### WHAT TO DO
Omit every picture, then return the listing verbatim.

### DATA
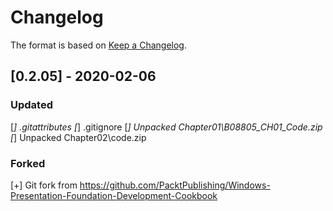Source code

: # Changelog

The format is based on [Keep a Changelog](https://keepachangelog.com/en/1.0.0/).

## [0.2.05] - 2020-02-06
### Updated
  [*] .gitattributes
  [*] .gitignore
  [*] Unpacked Chapter01\B08805_CH01_Code.zip
  [*] Unpacked Chapter02\code.zip
### Forked
  [+] Git fork from https://github.com/PacktPublishing/Windows-Presentation-Foundation-Development-Cookbook
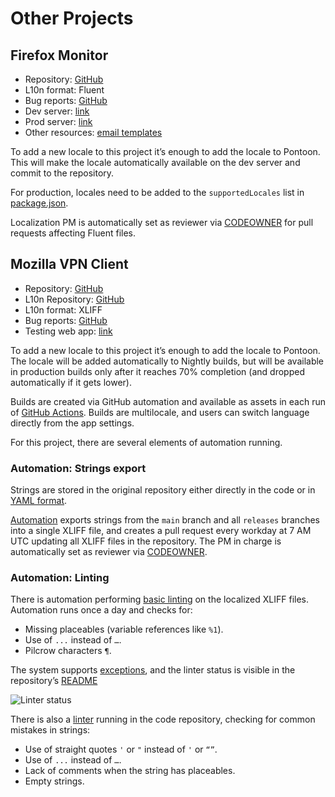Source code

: # Other Projects

<!-- toc -->

## Firefox Monitor

* Repository: [GitHub](https://github.com/mozilla/blurts-server/)
* L10n format: Fluent
* Bug reports: [GitHub](https://github.com/mozilla/blurts-server/issues)
* Dev server: [link](https://fx-breach-alerts.herokuapp.com/)
* Prod server: [link](https://monitor.firefox.com/)
* Other resources: [email templates](https://fx-breach-alerts.herokuapp.com/email-l10n)

To add a new locale to this project it’s enough to add the locale to Pontoon. This will make the locale automatically available on the dev server and commit to the repository.

For production, locales need to be added to the `supportedLocales` list in [package.json](https://github.com/mozilla/blurts-server/blob/main/package.json).

Localization PM is automatically set as reviewer via [CODEOWNER](https://github.com/mozilla/blurts-server/blob/main/docs/CODEOWNERS) for pull requests affecting Fluent files.

## Mozilla VPN Client

* Repository: [GitHub](https://github.com/mozilla-mobile/mozilla-vpn-client)
* L10n Repository: [GitHub](https://github.com/mozilla-l10n/mozilla-vpn-client-l10n)
* L10n format: XLIFF
* Bug reports: [GitHub](https://github.com/mozilla-mobile/mozilla-vpn-client/issues)
* Testing web app: [link](https://mozilla-mobile.github.io/mozilla-vpn-client/)

To add a new locale to this project it’s enough to add the locale to Pontoon. The locale will be added automatically to Nightly builds, but will be available in production builds only after
it reaches 70% completion (and dropped automatically if it gets lower).

Builds are created via GitHub automation and available as assets in each run of [GitHub Actions](https://github.com/mozilla-mobile/mozilla-vpn-client/actions). Builds are multilocale, and users can switch language directly from the app settings.

For this project, there are several elements of automation running.

### Automation: Strings export

Strings are stored in the original repository either directly in the code or in [YAML format](https://github.com/mozilla-mobile/mozilla-vpn-client/blob/main/translations/strings.yaml).

[Automation](https://github.com/mozilla-l10n/mozilla-vpn-client-l10n/blob/main/.github/workflows/update.yaml) exports strings from the `main` branch and all `releases` branches into a single XLIFF file, and creates a pull request every workday at 7 AM UTC updating all XLIFF files in the repository. The PM in charge is automatically set as reviewer via [CODEOWNER](https://github.com/mozilla-l10n/mozilla-vpn-client-l10n/blob/main/.github/CODEOWNERS).

### Automation: Linting

There is automation performing [basic linting](https://github.com/mozilla-l10n/mozilla-vpn-client-l10n/blob/main/.github/workflows/update.yaml) on the localized XLIFF files. Automation runs once a day and checks for:
* Missing placeables (variable references like `%1`).
* Use of `...` instead of `…`.
* Pilcrow characters `¶`.

The system supports [exceptions](https://github.com/mozilla-l10n/mozilla-vpn-client-l10n/blob/main/.github/scripts/check_exceptions.json), and the linter status is visible in the repository’s [README](https://github.com/mozilla-l10n/mozilla-vpn-client-l10n/blob/main/README.md)

![Linter status](https://github.com/mozilla-l10n/mozilla-vpn-client-l10n/workflows/L10n%20Linter/badge.svg)

There is also a [linter](https://github.com/mozilla-mobile/mozilla-vpn-client/blob/main/.github/l10n/check_l10n_issues.py) running in the code repository, checking for common mistakes in strings:
* Use of straight quotes `'` or `"` instead of `'` or `“”`.
* Use of `...` instead of `…`.
* Lack of comments when the string has placeables.
* Empty strings.
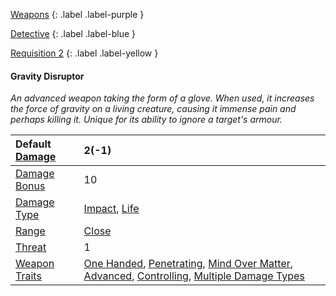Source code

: 
[Weapons](Game/Core/Weapons)
{: .label .label-purple }

[Detective](Game/Detective)
{: .label .label-blue }

[Requisition 2](Game/Deployment#Requisition)
{: .label .label-yellow }
#### Gravity Disruptor
*An advanced weapon taking the form of a glove. When used, it increases the force of gravity on a living creature, causing it immense pain and perhaps killing it. Unique for its ability to ignore a target's armour.*

| Default [Damage](Core/Weapons#Calculating%20Damage) | 2(-1) |
| :--- | :--- |
| [Damage Bonus](Game/Core/Weapons#Damage%20Bonus) | 10 |
| [Damage Type](Core/Weapons#Damage%20Type) | [Impact](Game/Core/Injury#Impact), [Life](Game/Core/Injury#Life) |
| [Range](Core/Weapons#Range) | [Close](Game/Core/Movement#Close) |
| [Threat](Core/Weapons#Threat) | 1 |
| [Weapon Traits](Core/Weapon-Traits) | [One Handed](Game/Core/Weapon-Traits#One%20Handed), [Penetrating](Game/Core/Weapon-Traits#Penetrating), [Mind Over Matter](Game/Core/Weapon-Traits#Mind%20Over%20Matter), [Advanced](Game/Core/Weapon-Traits#Advanced), [Controlling](Game/Core/Weapon-Traits#Controlling), [Multiple Damage Types](Game/Core/Weapon-Traits#Multiple%20Damage%20Types) |
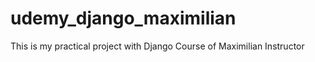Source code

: # udemy_django_maximilian
This is my practical project with Django Course of Maximilian Instructor 
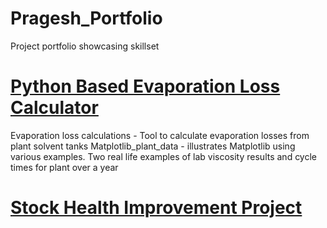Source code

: # Pragesh_Portfolio
Project portfolio showcasing skillset

# [Python Based Evaporation Loss Calculator](https://github.com/TheProcessBoy/Evaporation-Loss-Calculations)
Evaporation loss calculations - Tool to calculate evaporation losses from plant solvent tanks Matplotlib_plant_data - illustrates Matplotlib using various examples. Two real life examples of lab viscosity results and cycle times for plant over a year

# [Stock Health Improvement Project ]([https://github.com/TheProcessBoy/Evaporation-Loss-Calculations](https://github.com/TheProcessBoy/Stock-Health-Improvement))

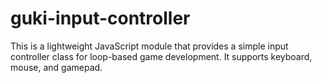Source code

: # guki-input-controller

This is a lightweight JavaScript module that provides a simple input controller class for loop-based game development. It supports keyboard, mouse, and gamepad.

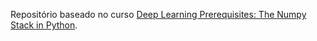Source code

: Repositório baseado no curso [Deep Learning Prerequisites: The Numpy Stack in Python](https://www.udemy.com/share/1001ycA0YTeFtXQng=/).
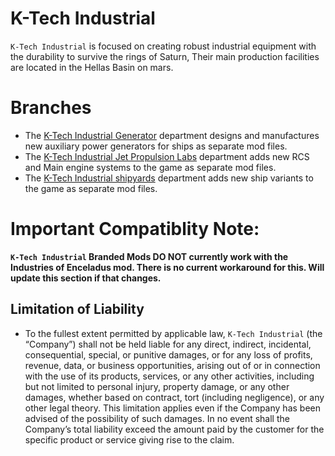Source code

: # K-Tech Industrial
`K-Tech Industrial` is focused on creating robust industrial equipment with the durability to survive the rings of Saturn, Their main production facilities are located in the Hellas Basin on mars.

# Branches
- The [K-Tech Industrial Generator]() department designs and manufactures new auxiliary power generators for ships as separate mod files.
- The [K-Tech Industrial Jet Propulsion Labs]() department adds new RCS and Main engine systems to the game as separate mod files. 
- The [K-Tech Industrial shipyards]() department adds new ship variants to the game as separate mod files. 

# Important Compatiblity Note:
**`K-Tech Industrial` Branded Mods DO NOT currently work with the Industries of Enceladus mod. There is no current workaround for this. Will update this section if that changes.**

## Limitation of Liability

- To the fullest extent permitted by applicable law, `K-Tech Industrial` (the “Company”) shall not be held liable for any direct, indirect, incidental, consequential, special, or punitive damages, or for any loss of profits, revenue, data, or business opportunities, arising out of or in connection with the use of its products, services, or any other activities, including but not limited to personal injury, property damage, or any other damages, whether based on contract, tort (including negligence), or any other legal theory. This limitation applies even if the Company has been advised of the possibility of such damages. In no event shall the Company’s total liability exceed the amount paid by the customer for the specific product or service giving rise to the claim.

### ANSWER BOX
Source code

: # Changelog

The format is based on [Keep a Changelog](https://keepachangelog.com/en/1.0.0/).

## [0.2.05] - 2020-02-06
### Updated
  [*] .gitattributes
  [*] .gitignore
  [*] Unpacked Chapter01\B08805_CH01_Code.zip
  [*] Unpacked Chapter02\code.zip
### Forked
  [+] Git fork from https://github.com/PacktPublishing/Windows-Presentation-Foundation-Development-Cookbook
Source code

: # Other Projects

<!-- toc -->

## Firefox Monitor

* Repository: [GitHub](https://github.com/mozilla/blurts-server/)
* L10n format: Fluent
* Bug reports: [GitHub](https://github.com/mozilla/blurts-server/issues)
* Dev server: [link](https://fx-breach-alerts.herokuapp.com/)
* Prod server: [link](https://monitor.firefox.com/)
* Other resources: [email templates](https://fx-breach-alerts.herokuapp.com/email-l10n)

To add a new locale to this project it’s enough to add the locale to Pontoon. This will make the locale automatically available on the dev server and commit to the repository.

For production, locales need to be added to the `supportedLocales` list in [package.json](https://github.com/mozilla/blurts-server/blob/main/package.json).

Localization PM is automatically set as reviewer via [CODEOWNER](https://github.com/mozilla/blurts-server/blob/main/docs/CODEOWNERS) for pull requests affecting Fluent files.

## Mozilla VPN Client

* Repository: [GitHub](https://github.com/mozilla-mobile/mozilla-vpn-client)
* L10n Repository: [GitHub](https://github.com/mozilla-l10n/mozilla-vpn-client-l10n)
* L10n format: XLIFF
* Bug reports: [GitHub](https://github.com/mozilla-mobile/mozilla-vpn-client/issues)
* Testing web app: [link](https://mozilla-mobile.github.io/mozilla-vpn-client/)

To add a new locale to this project it’s enough to add the locale to Pontoon. The locale will be added automatically to Nightly builds, but will be available in production builds only after
it reaches 70% completion (and dropped automatically if it gets lower).

Builds are created via GitHub automation and available as assets in each run of [GitHub Actions](https://github.com/mozilla-mobile/mozilla-vpn-client/actions). Builds are multilocale, and users can switch language directly from the app settings.

For this project, there are several elements of automation running.

### Automation: Strings export

Strings are stored in the original repository either directly in the code or in [YAML format](https://github.com/mozilla-mobile/mozilla-vpn-client/blob/main/translations/strings.yaml).

[Automation](https://github.com/mozilla-l10n/mozilla-vpn-client-l10n/blob/main/.github/workflows/update.yaml) exports strings from the `main` branch and all `releases` branches into a single XLIFF file, and creates a pull request every workday at 7 AM UTC updating all XLIFF files in the repository. The PM in charge is automatically set as reviewer via [CODEOWNER](https://github.com/mozilla-l10n/mozilla-vpn-client-l10n/blob/main/.github/CODEOWNERS).

### Automation: Linting

There is automation performing [basic linting](https://github.com/mozilla-l10n/mozilla-vpn-client-l10n/blob/main/.github/workflows/update.yaml) on the localized XLIFF files. Automation runs once a day and checks for:
* Missing placeables (variable references like `%1`).
* Use of `...` instead of `…`.
* Pilcrow characters `¶`.

The system supports [exceptions](https://github.com/mozilla-l10n/mozilla-vpn-client-l10n/blob/main/.github/scripts/check_exceptions.json), and the linter status is visible in the repository’s [README](https://github.com/mozilla-l10n/mozilla-vpn-client-l10n/blob/main/README.md)

![Linter status](https://github.com/mozilla-l10n/mozilla-vpn-client-l10n/workflows/L10n%20Linter/badge.svg)

There is also a [linter](https://github.com/mozilla-mobile/mozilla-vpn-client/blob/main/.github/l10n/check_l10n_issues.py) running in the code repository, checking for common mistakes in strings:
* Use of straight quotes `'` or `"` instead of `'` or `“”`.
* Use of `...` instead of `…`.
* Lack of comments when the string has placeables.
* Empty strings.
Source code

: 
[Weapons](Game/Core/Weapons)
{: .label .label-purple }

[Detective](Game/Detective)
{: .label .label-blue }

[Requisition 2](Game/Deployment#Requisition)
{: .label .label-yellow }
#### Gravity Disruptor
*An advanced weapon taking the form of a glove. When used, it increases the force of gravity on a living creature, causing it immense pain and perhaps killing it. Unique for its ability to ignore a target's armour.*

| Default [Damage](Core/Weapons#Calculating%20Damage) | 2(-1) |
| :--- | :--- |
| [Damage Bonus](Game/Core/Weapons#Damage%20Bonus) | 10 |
| [Damage Type](Core/Weapons#Damage%20Type) | [Impact](Game/Core/Injury#Impact), [Life](Game/Core/Injury#Life) |
| [Range](Core/Weapons#Range) | [Close](Game/Core/Movement#Close) |
| [Threat](Core/Weapons#Threat) | 1 |
| [Weapon Traits](Core/Weapon-Traits) | [One Handed](Game/Core/Weapon-Traits#One%20Handed), [Penetrating](Game/Core/Weapon-Traits#Penetrating), [Mind Over Matter](Game/Core/Weapon-Traits#Mind%20Over%20Matter), [Advanced](Game/Core/Weapon-Traits#Advanced), [Controlling](Game/Core/Weapon-Traits#Controlling), [Multiple Damage Types](Game/Core/Weapon-Traits#Multiple%20Damage%20Types) |
Source code

: # udemy_django_maximilian
This is my practical project with Django Course of Maximilian Instructor 
Source code

: # Pragesh_Portfolio
Project portfolio showcasing skillset

# [Python Based Evaporation Loss Calculator](https://github.com/TheProcessBoy/Evaporation-Loss-Calculations)
Evaporation loss calculations - Tool to calculate evaporation losses from plant solvent tanks Matplotlib_plant_data - illustrates Matplotlib using various examples. Two real life examples of lab viscosity results and cycle times for plant over a year

# [Stock Health Improvement Project ]([https://github.com/TheProcessBoy/Evaporation-Loss-Calculations](https://github.com/TheProcessBoy/Stock-Health-Improvement))

Source code

: # guki-input-controller

This is a lightweight JavaScript module that provides a simple input controller class for loop-based game development. It supports keyboard, mouse, and gamepad.

Source code

: Repositório baseado no curso [Deep Learning Prerequisites: The Numpy Stack in Python](https://www.udemy.com/share/1001ycA0YTeFtXQng=/).
Source code

: # K-Tech Industrial
`K-Tech Industrial` is focused on creating robust industrial equipment with the durability to survive the rings of Saturn, Their main production facilities are located in the Hellas Basin on mars.

# Branches
- The [K-Tech Industrial Generator]() department designs and manufactures new auxiliary power generators for ships as separate mod files.
- The [K-Tech Industrial Jet Propulsion Labs]() department adds new RCS and Main engine systems to the game as separate mod files. 
- The [K-Tech Industrial shipyards]() department adds new ship variants to the game as separate mod files. 

# Important Compatiblity Note:
**`K-Tech Industrial` Branded Mods DO NOT currently work with the Industries of Enceladus mod. There is no current workaround for this. Will update this section if that changes.**

## Limitation of Liability

- To the fullest extent permitted by applicable law, `K-Tech Industrial` (the “Company”) shall not be held liable for any direct, indirect, incidental, consequential, special, or punitive damages, or for any loss of profits, revenue, data, or business opportunities, arising out of or in connection with the use of its products, services, or any other activities, including but not limited to personal injury, property damage, or any other damages, whether based on contract, tort (including negligence), or any other legal theory. This limitation applies even if the Company has been advised of the possibility of such damages. In no event shall the Company’s total liability exceed the amount paid by the customer for the specific product or service giving rise to the claim.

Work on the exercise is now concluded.